The expert then shared a few strange goings on, saying the waiter had insinuated he was “butch” for having a beer, despite the fact he was “wearing pink”.

He also shared the woman on the table next to him randomly “plonked” a radar key down on the table in front of him for no apparent reason. A radar key unlocks the disabled toilets.

The food for the table then came, and William said he “opted for one of their small plates”, joking: “I think this is a mistranslation for a sea of beige.” However, it was clearly a sea of beige he enjoyed, as he completely polished it off.

But when it came to whether he’d pay another visit, William issued a sarcastic, yet brutal three-word remark.
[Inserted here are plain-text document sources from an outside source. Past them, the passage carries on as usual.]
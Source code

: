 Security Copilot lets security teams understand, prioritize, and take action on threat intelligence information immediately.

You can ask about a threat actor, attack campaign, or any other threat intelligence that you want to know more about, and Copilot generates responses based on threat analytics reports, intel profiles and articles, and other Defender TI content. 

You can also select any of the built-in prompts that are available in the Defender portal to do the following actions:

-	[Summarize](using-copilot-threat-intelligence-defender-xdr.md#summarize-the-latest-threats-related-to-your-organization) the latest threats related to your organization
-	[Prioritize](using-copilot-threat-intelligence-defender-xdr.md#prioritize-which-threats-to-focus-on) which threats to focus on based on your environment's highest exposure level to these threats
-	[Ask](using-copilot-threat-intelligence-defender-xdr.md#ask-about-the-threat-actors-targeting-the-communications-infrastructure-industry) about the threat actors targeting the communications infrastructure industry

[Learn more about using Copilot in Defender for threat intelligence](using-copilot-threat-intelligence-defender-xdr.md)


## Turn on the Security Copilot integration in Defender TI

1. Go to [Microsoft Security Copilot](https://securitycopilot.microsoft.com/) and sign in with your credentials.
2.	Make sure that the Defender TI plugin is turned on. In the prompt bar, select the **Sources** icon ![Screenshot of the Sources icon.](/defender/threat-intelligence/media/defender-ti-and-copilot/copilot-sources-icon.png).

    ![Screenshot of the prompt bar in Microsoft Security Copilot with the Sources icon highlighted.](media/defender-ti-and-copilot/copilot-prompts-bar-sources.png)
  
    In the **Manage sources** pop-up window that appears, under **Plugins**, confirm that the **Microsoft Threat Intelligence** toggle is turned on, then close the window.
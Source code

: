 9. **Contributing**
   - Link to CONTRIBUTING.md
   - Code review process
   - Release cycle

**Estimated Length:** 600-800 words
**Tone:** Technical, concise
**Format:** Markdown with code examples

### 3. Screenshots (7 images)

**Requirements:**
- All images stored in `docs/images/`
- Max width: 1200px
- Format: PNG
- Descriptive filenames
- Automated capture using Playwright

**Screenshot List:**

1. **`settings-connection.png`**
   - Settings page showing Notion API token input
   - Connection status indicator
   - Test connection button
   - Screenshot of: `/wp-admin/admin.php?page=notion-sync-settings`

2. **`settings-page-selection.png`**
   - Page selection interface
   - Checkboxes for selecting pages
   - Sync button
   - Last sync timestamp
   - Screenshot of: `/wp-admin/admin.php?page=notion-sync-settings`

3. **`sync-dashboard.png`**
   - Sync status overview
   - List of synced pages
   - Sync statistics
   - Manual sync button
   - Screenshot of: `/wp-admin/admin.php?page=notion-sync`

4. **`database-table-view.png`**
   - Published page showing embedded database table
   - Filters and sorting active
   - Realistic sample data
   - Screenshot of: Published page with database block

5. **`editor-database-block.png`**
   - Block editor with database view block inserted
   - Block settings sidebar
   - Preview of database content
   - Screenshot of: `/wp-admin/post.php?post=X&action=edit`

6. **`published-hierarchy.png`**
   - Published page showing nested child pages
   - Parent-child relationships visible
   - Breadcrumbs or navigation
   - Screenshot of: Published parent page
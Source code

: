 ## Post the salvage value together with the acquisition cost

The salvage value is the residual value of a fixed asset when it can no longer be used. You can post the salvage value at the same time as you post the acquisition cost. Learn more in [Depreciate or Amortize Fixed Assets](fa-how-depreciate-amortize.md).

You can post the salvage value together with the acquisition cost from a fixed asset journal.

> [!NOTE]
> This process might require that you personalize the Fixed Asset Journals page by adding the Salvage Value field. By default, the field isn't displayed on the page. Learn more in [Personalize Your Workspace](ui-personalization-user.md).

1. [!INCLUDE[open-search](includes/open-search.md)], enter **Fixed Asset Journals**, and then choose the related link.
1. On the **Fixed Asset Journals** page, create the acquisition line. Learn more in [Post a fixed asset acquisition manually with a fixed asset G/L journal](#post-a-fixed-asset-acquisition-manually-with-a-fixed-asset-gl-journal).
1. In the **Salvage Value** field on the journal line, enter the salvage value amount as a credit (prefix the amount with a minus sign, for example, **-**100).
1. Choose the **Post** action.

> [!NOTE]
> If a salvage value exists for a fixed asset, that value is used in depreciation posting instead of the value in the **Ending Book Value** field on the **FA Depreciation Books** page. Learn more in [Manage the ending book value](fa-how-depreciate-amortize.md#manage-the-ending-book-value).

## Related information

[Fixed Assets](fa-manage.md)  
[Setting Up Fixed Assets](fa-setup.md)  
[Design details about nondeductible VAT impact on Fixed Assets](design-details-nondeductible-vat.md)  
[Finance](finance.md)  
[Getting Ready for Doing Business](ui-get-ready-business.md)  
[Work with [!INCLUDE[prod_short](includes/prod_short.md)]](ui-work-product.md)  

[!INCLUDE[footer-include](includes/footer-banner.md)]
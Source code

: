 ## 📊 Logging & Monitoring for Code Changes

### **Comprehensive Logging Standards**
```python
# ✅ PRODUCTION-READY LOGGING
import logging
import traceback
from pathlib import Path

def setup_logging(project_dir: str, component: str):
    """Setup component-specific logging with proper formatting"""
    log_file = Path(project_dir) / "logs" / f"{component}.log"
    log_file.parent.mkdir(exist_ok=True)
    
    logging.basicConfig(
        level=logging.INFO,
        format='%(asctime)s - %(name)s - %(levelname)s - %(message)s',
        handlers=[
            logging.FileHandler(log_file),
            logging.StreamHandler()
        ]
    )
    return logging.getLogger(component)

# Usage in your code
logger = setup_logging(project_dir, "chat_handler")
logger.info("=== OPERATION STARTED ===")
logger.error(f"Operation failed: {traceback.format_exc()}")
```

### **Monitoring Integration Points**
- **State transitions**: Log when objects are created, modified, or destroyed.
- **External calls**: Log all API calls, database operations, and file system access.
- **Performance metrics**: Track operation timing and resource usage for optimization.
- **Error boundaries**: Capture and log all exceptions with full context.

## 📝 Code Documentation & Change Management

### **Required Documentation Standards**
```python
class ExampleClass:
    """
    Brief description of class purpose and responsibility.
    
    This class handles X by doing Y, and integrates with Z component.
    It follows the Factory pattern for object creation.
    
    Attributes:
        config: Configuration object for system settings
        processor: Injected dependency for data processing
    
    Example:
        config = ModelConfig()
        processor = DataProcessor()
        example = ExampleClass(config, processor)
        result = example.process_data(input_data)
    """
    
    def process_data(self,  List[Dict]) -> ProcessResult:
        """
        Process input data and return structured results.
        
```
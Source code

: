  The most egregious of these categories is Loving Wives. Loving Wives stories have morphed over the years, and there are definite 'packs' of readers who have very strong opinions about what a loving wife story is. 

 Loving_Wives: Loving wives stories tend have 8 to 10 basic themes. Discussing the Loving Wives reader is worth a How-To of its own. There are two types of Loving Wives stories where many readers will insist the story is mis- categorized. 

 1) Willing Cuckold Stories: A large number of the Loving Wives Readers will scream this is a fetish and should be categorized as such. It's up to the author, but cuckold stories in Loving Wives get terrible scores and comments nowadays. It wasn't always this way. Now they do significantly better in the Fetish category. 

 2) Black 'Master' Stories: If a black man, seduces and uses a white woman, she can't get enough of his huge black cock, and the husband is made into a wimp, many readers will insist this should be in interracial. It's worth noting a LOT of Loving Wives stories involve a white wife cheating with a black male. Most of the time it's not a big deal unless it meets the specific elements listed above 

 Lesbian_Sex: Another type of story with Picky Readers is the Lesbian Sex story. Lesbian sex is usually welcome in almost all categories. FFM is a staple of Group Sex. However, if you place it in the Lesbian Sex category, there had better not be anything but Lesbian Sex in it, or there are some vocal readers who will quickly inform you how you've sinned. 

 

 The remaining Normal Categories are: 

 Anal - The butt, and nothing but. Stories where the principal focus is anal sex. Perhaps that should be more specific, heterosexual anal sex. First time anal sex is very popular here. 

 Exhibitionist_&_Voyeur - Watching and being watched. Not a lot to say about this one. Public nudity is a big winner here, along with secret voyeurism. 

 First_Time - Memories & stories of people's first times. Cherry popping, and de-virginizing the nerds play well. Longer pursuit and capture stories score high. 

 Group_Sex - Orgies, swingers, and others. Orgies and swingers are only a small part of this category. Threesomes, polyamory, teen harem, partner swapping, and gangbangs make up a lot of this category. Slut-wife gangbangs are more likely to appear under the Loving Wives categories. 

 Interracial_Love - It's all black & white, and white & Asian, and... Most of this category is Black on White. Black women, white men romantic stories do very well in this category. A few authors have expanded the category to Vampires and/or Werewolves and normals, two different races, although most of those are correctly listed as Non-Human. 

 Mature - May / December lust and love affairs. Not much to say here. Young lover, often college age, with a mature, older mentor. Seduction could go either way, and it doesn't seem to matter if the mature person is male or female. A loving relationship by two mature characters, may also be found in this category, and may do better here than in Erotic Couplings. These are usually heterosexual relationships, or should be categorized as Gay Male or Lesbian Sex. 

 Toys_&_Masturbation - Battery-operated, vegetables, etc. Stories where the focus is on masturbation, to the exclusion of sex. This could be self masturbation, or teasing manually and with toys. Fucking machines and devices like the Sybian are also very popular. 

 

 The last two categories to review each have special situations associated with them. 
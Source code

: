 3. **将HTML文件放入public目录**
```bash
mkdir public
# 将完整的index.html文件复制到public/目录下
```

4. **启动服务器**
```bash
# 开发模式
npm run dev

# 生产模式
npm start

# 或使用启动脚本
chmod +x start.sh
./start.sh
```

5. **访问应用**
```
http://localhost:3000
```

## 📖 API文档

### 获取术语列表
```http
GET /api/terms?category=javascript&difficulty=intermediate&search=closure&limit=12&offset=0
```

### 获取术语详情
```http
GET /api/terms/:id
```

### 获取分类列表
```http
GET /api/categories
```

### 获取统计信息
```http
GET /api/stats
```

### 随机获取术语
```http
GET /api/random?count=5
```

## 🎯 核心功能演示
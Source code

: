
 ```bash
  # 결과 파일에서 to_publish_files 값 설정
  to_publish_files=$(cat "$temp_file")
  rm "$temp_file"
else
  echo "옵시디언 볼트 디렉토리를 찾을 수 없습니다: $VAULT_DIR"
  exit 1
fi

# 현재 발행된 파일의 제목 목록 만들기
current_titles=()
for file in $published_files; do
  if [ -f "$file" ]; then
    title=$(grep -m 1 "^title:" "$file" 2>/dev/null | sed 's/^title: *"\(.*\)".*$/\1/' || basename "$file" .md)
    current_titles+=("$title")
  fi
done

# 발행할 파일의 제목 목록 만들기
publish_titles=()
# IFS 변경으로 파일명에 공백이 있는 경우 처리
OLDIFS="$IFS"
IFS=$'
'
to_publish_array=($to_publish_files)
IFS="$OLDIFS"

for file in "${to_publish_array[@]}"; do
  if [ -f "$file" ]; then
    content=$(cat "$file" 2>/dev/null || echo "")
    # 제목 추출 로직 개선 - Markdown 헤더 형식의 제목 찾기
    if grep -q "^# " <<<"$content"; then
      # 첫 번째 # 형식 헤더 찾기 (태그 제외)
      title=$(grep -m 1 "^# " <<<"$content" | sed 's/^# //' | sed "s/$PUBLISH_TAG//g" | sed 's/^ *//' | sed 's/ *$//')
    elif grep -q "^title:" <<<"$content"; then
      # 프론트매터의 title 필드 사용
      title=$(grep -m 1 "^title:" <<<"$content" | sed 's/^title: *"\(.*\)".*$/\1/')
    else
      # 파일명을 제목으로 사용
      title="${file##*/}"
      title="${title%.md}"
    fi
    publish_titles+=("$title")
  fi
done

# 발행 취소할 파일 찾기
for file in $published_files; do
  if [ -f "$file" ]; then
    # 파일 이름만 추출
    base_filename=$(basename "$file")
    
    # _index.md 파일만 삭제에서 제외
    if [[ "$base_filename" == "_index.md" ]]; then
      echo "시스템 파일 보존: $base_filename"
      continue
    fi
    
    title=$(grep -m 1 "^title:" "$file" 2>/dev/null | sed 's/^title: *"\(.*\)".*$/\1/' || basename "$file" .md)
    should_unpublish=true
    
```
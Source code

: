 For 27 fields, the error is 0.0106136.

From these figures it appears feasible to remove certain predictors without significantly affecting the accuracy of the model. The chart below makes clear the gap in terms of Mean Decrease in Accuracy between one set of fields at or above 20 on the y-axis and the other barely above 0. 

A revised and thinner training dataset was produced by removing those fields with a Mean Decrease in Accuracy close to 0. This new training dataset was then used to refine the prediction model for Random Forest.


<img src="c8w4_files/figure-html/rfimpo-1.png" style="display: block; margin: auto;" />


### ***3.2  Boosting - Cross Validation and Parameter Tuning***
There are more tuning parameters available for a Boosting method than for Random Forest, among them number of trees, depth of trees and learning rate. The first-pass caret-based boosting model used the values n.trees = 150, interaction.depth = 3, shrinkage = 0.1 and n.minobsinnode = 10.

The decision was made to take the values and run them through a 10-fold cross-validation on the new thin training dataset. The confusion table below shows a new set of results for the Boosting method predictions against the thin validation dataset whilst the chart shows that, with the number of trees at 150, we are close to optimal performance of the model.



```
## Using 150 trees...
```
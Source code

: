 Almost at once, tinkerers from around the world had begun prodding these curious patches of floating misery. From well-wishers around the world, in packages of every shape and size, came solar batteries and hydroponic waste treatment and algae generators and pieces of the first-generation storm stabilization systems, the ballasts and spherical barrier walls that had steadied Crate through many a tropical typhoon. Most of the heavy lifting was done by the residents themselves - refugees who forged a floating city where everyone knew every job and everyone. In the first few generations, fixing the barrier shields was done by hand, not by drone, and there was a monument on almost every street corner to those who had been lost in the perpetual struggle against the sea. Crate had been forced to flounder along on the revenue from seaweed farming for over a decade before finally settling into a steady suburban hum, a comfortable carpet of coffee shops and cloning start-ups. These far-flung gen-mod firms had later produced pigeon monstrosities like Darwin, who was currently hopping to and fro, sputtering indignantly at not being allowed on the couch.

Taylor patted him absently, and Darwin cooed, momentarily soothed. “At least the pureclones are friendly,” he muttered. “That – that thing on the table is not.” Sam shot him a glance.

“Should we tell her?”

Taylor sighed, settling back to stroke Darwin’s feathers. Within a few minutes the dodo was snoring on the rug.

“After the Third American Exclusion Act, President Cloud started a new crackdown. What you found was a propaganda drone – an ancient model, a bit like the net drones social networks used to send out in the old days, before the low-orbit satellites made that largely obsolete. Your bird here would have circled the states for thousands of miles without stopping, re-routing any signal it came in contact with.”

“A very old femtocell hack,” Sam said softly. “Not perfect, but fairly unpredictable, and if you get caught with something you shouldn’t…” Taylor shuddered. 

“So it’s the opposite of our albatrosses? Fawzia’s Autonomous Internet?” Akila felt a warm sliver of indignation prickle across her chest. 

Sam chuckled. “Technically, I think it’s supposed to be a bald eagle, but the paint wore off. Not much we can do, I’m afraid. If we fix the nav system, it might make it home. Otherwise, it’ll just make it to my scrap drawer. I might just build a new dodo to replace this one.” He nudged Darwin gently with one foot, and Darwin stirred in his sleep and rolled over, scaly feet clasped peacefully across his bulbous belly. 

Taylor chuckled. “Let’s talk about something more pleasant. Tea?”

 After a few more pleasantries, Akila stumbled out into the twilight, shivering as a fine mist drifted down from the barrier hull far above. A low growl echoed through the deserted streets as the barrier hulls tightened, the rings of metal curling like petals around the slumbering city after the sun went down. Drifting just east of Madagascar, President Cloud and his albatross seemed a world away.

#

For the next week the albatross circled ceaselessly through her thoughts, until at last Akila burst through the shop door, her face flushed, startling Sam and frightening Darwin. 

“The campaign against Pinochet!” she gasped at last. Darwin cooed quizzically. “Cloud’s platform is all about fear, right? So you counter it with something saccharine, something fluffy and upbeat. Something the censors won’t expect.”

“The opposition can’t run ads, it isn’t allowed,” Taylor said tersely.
He said: “To be fair, look, we’ve eaten all the food, it was delicious actually, freshly microwaved. Maybe I’ll come back soon. Fat f****** chance.”

In the comments, people said he’d been “hilarious but still polite”. A woman wrote: “Acknowledging that the food is actually pretty decent for the price shows you won’t compromise excellent manners for a laugh at someone else’s expense. Everything we love about you. From a regular ‘Spoons girl’.”

A second said: “Admittedly, they won’t bring the wine list out to you, but it’s a decent time out. Even more so if you’re lucky enough to be in a converted building. Give yourself a night in there, and you’ll change your mind!”

Meanwhile a third asked: “I go to my local one most days. Delicious avocado muffin and coffee for breakfast, or any of their tasty vegan options for a lunchtime meal. Competitively priced, it offers cheap and cheerful. What’s not to like?”

A fourth penned: “Wetherspoons is good value and is great for breakfast. Full of pensioners on a budget at lunchtime. Not everyone has an expenses account. Not gourmet, but it doesn’t pretend to be.”